News from Chronicle Online
Microsoft pact will digitize thousands of books published before 1923
for online checkout at Cornell Library
http://www.news.cornell.edu/stories/Oct06/library.di
gitizes.ssl.html
Oct. 20, 2006
By Susan Lang
ssl4@cornell
Cornell University Library (CUL) has signed a partnership with
Microsoft Corp. that will add public domain books to its online
collections, making "checking out" books even easier.
Under the agreement, many of CUL's English-language collection in the
public domain -- up to 300,000 books -- and other published materials
will be digitized, making them freely available on the Web.

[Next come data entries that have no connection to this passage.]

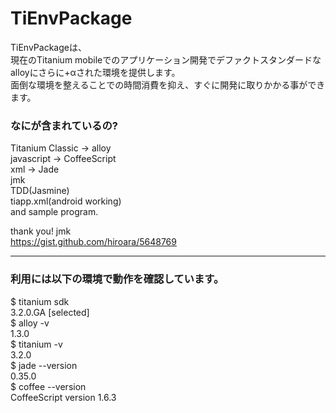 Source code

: TiEnvPackage
======================
TiEnvPackageは、  
現在のTitanium mobileでのアプリケーション開発でデファクトスタンダードな  
alloyにさらに+αされた環境を提供します。  
面倒な環境を整えることでの時間消費を抑え、すぐに開発に取りかかる事ができます。  

### なにが含まれているの? ###
Titanium Classic -> alloy  
javascript -> CoffeeScript  
xml -> Jade  
jmk  
TDD(Jasmine)  
tiapp.xml(android working)  
and sample program.  

thank you! jmk  
https://gist.github.com/hiroara/5648769

--------

### 利用には以下の環境で動作を確認しています。 ###
$ titanium sdk  
3.2.0.GA [selected]  
$ alloy -v  
1.3.0  
$ titanium -v  
3.2.0  
$ jade --version  
0.35.0  
$ coffee --version  
CoffeeScript version 1.6.3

Materials in the public domain are those that either were never
copyrighted or whose copyright has expired. They include all books
published prior to 1923.
Anyone with Internet access will be able to locate these materials
online using most Internet search engines and view them at CUL's Web
site or Microsoft's Live Book Search, a search service for book
content.
"When surveyed about their needs, CUL's users rate access to full
text online as one of their highest priorities, so this partnership
will enable us to respond to student and faculty expectations," said
Sarah E. Thomas, Cornell's Carl A. Kroch University Librarian. "We
are just beginning to experience the transformative effects of ready
access to the cultural record of our civilization. The years ahead
will be exciting for us all."
Microsoft has contracted with Kirtas Technologies in Victor, N.Y., to
scan the materials using the world's fastest robotic scanners, which
can process up to 2,400 pages per hour -- or about 8 minutes per book.
"We are happy to be working with Kirtas Technologies on this very
important initiative for the university," said Cornell President
David Skorton, who has made increasing the impact of the university
beyond campus boundaries one of his goals. "They are a very good
choice for this endeavor because of the quality of their work and the
opportunity to showcase New York state talent."

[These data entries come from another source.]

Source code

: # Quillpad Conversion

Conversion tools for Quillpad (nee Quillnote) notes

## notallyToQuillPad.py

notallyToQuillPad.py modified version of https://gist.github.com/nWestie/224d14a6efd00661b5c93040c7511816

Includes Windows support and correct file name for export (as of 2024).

Cornell plans to start the project this week, shipping out some 5,000
books and other monographs to Kirtas with plans to digitize some
100,000 monographs during the project's phase.
"Just these 100,000 books will add some 30 million pages of
scholarly content for Web users worldwide," said Oya Rieger, project
lead and associate director of CUL's Digital Library and Information
Technologies.
The project will greatly enhance Cornell's growing digitized
collection, which is freely available and already includes:
* 12,000 monographs and 2,000 journals;
* 45,000 visual images (maps, postcards and photographs); and
* almost 50 specialized collections (from anti-slavery and historical
mathematical documents to kinematic models for design).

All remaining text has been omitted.